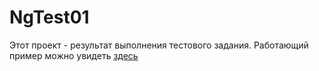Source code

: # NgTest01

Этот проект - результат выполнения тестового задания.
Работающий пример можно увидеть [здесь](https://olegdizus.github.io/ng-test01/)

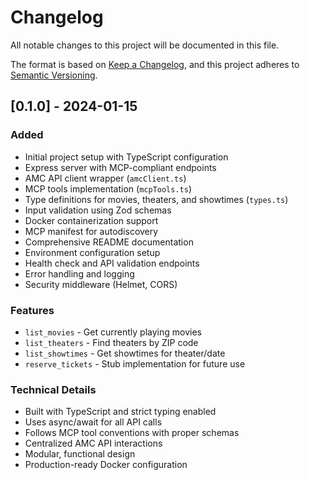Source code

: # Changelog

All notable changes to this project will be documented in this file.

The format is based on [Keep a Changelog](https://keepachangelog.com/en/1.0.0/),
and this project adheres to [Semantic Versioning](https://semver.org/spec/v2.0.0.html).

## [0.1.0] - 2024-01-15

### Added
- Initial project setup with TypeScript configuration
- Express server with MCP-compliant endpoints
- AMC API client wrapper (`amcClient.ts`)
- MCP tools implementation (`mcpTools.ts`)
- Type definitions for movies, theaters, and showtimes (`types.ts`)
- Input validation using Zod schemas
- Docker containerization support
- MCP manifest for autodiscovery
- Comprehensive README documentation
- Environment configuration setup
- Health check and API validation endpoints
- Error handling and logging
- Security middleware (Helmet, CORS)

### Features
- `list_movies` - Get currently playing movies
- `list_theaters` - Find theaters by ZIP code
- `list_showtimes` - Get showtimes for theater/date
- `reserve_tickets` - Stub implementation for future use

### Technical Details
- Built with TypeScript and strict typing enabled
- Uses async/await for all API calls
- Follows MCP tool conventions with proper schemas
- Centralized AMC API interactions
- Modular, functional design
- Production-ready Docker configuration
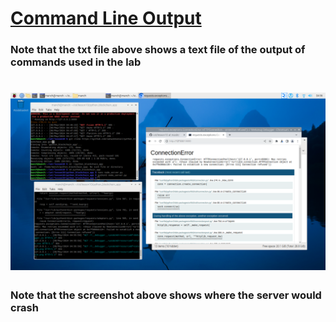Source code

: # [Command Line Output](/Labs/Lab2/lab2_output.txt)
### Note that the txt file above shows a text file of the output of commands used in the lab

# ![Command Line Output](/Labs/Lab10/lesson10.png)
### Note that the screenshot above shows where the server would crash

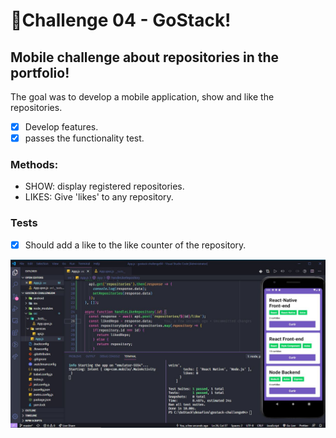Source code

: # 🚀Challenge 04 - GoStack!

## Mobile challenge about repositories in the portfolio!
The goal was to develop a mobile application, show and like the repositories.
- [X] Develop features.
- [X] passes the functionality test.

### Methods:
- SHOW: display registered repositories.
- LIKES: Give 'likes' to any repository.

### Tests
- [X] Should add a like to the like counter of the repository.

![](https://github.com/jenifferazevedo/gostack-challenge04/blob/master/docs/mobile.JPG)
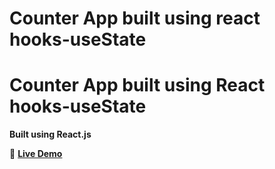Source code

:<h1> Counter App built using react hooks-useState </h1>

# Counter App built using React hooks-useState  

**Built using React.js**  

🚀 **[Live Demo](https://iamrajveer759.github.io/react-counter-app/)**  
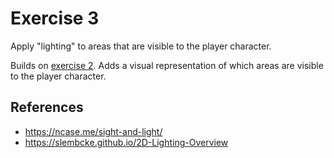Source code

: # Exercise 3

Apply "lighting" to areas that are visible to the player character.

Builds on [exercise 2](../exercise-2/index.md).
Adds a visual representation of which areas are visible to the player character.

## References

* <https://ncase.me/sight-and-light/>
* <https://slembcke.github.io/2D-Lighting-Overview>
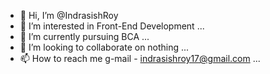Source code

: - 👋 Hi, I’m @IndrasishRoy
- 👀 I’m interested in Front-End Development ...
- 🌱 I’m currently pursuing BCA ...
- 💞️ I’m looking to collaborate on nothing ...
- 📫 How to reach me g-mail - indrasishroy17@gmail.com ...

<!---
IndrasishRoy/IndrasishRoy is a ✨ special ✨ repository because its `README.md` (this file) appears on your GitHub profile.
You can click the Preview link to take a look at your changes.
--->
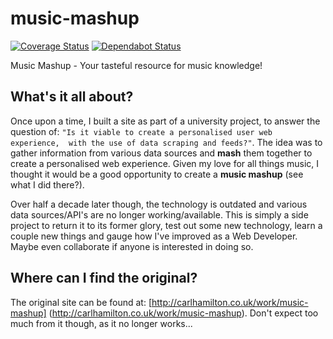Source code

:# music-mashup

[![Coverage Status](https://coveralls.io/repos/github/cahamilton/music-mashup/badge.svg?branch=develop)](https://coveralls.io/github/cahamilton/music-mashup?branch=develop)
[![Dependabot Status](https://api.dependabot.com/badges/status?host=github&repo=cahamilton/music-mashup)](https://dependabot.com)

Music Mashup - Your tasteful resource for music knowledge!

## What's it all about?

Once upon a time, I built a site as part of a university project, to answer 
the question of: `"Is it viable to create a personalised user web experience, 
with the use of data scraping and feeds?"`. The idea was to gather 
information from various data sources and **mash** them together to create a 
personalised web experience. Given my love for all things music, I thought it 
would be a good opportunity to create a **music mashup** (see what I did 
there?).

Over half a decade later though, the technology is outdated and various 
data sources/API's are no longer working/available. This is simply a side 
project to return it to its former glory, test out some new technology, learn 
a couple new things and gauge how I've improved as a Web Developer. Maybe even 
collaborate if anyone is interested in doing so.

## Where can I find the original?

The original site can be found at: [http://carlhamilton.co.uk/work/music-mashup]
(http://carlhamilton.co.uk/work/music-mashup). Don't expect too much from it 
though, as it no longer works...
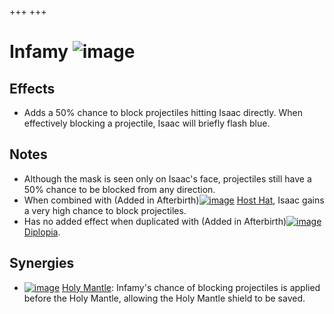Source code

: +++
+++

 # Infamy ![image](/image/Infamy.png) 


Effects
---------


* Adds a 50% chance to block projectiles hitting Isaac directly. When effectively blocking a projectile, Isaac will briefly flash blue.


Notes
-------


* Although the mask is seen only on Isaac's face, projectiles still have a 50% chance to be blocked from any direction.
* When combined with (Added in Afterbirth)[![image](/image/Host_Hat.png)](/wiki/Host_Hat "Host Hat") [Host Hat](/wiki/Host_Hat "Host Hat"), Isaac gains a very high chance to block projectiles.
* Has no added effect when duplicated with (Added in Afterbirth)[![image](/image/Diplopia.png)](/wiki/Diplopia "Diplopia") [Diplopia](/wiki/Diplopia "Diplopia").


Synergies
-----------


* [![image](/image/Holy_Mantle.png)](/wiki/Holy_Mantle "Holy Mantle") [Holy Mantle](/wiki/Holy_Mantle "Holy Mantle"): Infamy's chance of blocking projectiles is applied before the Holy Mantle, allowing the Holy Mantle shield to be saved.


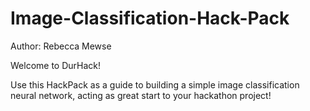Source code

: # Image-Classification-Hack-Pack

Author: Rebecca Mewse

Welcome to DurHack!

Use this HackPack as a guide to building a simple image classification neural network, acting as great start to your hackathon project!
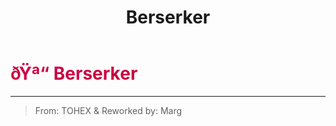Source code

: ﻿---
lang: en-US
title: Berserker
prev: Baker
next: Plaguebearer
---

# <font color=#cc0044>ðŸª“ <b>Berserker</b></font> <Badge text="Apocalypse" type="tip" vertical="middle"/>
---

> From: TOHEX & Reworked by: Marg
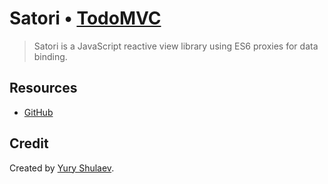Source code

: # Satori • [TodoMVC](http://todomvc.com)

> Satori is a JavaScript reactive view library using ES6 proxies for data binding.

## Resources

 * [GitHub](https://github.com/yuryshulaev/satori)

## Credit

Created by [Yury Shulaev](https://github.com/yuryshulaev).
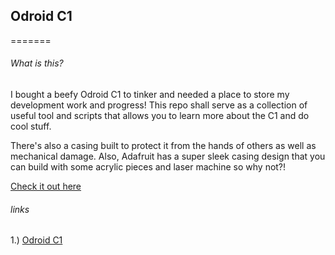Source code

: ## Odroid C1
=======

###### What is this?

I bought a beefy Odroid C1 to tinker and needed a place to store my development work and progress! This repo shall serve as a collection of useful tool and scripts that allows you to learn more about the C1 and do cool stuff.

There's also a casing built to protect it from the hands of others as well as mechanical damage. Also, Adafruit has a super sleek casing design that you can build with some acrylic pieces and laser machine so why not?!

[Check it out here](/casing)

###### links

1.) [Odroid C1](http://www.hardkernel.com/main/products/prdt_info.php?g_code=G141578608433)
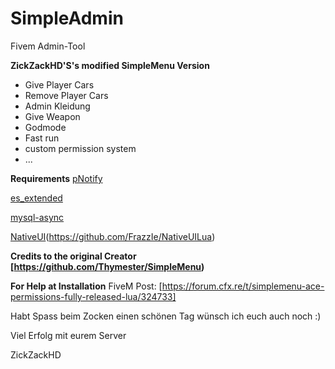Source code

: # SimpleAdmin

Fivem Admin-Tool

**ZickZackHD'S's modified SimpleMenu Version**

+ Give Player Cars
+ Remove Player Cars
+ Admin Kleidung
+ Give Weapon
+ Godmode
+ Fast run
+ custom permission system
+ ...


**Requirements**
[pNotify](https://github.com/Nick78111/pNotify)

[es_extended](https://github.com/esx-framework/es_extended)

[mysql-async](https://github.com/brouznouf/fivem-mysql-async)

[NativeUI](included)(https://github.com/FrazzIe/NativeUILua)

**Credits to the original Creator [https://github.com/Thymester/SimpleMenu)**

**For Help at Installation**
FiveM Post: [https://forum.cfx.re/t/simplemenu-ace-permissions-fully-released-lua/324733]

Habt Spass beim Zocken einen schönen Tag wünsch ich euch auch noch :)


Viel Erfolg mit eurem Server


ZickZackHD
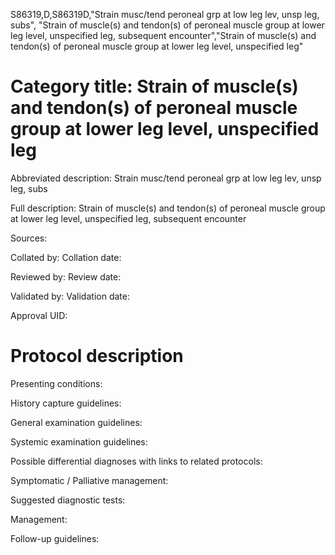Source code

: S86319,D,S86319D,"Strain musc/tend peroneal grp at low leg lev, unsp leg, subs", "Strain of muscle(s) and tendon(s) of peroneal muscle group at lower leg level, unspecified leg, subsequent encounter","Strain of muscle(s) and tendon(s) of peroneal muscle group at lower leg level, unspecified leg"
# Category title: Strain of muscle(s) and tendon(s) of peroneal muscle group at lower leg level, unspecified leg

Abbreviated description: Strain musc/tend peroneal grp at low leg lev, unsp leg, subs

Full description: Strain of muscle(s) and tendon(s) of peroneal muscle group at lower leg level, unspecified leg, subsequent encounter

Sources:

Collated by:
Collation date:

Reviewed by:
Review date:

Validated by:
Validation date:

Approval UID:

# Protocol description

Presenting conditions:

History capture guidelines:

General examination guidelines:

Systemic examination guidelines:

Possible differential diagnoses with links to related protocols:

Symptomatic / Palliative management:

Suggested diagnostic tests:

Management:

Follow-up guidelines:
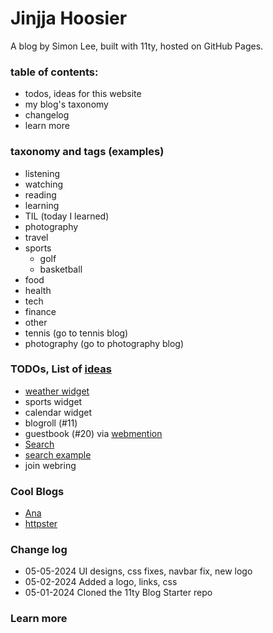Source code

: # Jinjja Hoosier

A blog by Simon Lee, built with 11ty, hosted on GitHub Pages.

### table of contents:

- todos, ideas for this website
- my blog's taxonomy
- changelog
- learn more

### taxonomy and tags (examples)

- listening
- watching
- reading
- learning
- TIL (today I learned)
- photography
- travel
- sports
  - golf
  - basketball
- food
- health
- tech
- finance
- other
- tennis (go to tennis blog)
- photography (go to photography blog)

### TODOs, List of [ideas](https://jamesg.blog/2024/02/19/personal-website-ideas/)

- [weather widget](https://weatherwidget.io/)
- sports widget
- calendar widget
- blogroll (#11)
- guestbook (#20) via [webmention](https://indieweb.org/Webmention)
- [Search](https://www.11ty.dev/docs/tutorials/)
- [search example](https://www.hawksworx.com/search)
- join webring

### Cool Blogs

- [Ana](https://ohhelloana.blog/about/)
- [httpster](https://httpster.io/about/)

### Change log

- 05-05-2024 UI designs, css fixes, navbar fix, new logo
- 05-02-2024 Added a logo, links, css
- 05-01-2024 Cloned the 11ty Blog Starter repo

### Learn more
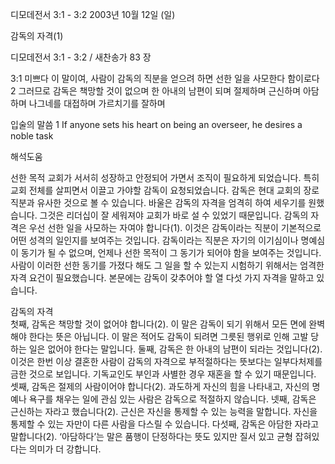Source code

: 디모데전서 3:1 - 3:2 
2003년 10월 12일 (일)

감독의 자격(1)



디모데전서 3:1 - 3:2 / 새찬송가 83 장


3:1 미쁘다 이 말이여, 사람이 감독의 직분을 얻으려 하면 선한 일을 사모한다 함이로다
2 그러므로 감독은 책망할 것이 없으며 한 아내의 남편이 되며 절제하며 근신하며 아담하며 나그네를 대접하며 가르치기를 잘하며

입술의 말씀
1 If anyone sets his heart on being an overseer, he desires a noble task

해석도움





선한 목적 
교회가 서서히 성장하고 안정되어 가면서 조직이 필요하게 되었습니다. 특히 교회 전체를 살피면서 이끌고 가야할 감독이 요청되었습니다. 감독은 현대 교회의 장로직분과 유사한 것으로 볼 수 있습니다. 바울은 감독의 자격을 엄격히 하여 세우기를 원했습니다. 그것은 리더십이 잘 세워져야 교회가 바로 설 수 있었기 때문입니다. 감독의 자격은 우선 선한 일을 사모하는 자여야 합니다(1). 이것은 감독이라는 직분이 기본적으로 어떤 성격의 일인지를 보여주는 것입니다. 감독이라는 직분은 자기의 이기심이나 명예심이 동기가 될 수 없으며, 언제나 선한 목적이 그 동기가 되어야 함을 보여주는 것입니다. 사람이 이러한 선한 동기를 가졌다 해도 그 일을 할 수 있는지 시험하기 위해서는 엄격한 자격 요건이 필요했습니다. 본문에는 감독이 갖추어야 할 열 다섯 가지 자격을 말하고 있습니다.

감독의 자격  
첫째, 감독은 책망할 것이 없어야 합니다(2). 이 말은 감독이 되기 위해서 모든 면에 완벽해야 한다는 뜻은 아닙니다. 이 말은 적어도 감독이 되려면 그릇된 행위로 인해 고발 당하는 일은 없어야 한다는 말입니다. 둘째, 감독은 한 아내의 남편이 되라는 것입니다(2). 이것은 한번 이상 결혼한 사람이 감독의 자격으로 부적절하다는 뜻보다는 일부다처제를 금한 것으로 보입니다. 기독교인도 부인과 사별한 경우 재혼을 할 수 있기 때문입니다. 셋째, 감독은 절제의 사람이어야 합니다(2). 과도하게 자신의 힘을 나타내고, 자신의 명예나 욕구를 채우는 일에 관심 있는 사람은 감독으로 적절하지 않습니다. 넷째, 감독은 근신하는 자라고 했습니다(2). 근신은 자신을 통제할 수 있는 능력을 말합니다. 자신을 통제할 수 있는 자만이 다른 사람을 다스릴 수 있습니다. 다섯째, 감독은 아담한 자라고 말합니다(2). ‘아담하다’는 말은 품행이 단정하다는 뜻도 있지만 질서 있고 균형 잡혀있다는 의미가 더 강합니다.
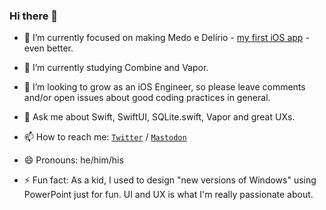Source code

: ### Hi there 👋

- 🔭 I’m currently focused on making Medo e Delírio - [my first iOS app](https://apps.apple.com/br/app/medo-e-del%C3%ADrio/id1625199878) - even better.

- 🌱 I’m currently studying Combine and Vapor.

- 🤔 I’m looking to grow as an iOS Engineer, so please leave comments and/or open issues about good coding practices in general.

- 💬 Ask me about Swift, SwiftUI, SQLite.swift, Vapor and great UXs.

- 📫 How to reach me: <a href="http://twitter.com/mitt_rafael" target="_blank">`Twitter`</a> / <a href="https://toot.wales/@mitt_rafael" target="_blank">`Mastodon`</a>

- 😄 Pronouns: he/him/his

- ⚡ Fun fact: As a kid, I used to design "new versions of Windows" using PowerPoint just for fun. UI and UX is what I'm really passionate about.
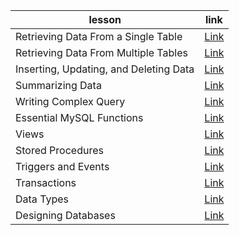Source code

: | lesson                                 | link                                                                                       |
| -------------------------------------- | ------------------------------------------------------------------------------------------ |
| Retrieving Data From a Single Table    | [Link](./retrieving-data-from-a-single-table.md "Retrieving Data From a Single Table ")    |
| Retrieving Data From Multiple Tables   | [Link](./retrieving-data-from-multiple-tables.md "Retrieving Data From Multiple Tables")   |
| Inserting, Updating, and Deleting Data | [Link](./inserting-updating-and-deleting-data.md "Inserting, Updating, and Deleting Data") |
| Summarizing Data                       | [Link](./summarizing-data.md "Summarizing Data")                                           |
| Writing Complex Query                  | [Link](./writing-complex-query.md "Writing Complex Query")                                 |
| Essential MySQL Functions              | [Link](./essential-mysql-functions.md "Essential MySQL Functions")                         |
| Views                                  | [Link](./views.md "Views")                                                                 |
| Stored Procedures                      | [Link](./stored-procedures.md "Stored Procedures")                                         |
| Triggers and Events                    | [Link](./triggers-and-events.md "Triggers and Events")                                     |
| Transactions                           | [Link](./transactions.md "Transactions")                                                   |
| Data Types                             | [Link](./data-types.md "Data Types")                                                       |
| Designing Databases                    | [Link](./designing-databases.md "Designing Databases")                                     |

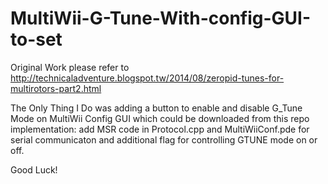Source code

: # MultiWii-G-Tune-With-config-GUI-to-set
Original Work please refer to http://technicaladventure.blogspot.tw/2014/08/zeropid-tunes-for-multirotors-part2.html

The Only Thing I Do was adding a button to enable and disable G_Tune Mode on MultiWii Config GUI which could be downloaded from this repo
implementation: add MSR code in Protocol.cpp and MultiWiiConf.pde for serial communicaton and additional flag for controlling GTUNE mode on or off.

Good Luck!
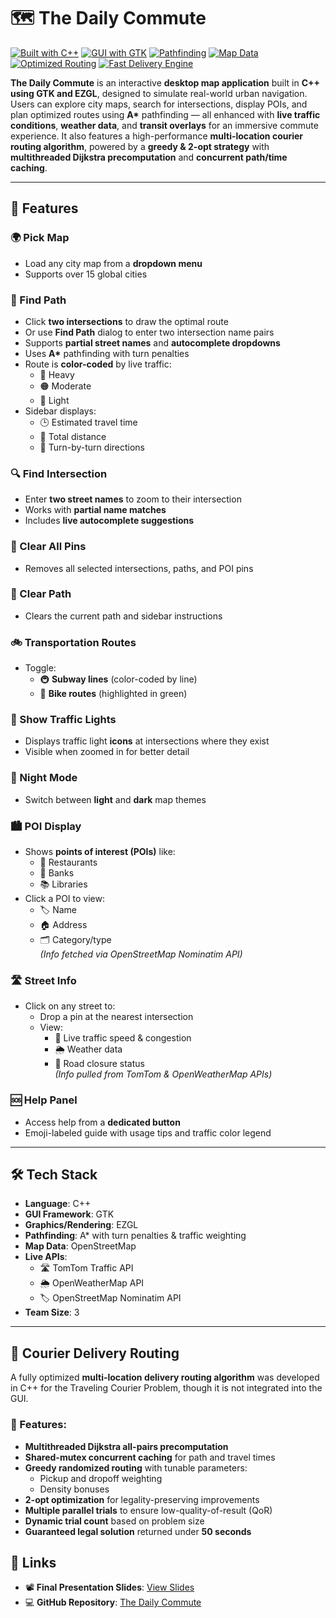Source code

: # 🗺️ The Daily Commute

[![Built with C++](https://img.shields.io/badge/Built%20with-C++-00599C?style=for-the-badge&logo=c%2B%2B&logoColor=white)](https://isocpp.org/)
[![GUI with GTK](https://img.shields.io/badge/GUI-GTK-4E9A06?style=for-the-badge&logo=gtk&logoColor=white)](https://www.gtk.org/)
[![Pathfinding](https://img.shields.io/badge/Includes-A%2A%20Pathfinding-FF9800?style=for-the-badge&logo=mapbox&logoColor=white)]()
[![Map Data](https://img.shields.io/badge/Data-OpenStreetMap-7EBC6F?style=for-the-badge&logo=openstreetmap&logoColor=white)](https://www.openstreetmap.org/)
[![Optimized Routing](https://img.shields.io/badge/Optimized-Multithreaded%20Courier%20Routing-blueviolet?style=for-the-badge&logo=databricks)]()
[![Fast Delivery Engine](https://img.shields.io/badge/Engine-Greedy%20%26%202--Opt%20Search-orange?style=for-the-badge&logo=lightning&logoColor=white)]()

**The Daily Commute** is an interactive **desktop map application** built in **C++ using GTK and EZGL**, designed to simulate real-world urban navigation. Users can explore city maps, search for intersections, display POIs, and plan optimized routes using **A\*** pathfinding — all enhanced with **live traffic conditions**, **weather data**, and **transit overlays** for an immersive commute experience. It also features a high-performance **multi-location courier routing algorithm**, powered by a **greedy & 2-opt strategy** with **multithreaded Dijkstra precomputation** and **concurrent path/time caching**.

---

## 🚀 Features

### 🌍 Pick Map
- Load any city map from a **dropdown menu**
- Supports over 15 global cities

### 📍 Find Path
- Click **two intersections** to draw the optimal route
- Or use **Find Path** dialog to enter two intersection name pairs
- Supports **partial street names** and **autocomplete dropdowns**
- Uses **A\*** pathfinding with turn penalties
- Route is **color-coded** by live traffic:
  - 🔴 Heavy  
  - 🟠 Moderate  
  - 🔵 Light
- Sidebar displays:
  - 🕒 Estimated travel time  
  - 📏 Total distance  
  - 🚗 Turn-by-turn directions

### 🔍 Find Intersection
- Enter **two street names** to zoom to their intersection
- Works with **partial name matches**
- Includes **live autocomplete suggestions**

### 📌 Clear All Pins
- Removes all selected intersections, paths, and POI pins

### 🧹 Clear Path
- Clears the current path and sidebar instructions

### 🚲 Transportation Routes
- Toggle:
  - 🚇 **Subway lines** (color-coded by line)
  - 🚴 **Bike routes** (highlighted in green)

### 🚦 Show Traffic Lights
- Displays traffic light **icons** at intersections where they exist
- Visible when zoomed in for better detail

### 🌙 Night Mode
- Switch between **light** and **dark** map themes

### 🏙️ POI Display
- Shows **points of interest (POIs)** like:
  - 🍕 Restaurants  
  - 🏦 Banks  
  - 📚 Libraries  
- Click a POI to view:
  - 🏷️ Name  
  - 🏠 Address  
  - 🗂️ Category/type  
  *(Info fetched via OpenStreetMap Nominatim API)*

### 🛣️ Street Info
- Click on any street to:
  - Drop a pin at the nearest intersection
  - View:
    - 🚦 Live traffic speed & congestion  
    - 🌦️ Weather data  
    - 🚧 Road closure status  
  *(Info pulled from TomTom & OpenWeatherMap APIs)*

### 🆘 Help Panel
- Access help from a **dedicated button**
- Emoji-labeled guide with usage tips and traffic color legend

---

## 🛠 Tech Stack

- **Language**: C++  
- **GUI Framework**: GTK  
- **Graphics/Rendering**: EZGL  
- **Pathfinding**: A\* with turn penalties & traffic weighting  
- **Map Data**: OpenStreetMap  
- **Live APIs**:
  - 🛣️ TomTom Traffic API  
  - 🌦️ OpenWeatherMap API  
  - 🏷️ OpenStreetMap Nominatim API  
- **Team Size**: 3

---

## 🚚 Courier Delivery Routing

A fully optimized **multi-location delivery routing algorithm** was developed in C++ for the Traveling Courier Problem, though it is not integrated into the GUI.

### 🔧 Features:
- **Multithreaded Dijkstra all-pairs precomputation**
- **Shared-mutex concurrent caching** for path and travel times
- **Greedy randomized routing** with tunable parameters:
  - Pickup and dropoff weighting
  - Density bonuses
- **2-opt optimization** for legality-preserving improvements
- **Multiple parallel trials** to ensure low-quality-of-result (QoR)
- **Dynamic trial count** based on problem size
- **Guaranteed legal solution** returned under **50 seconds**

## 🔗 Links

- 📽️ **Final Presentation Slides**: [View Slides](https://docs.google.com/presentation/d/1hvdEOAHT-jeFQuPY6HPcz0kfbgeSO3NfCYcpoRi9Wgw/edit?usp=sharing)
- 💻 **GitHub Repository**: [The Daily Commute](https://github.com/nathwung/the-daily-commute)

**WORK ITEM**
From the first line above down to the line with "The format is", reproduce every line and no others, omitting pictures.

**RESPONSE AREA**
Source code

: # NgTest01

Этот проект - результат выполнения тестового задания.
Работающий пример можно увидеть [здесь](https://olegdizus.github.io/ng-test01/)

Source code

: # Changelog

All notable changes to this project will be documented in this file.

The format is based on [Keep a Changelog](https://keepachangelog.com/en/1.0.0/),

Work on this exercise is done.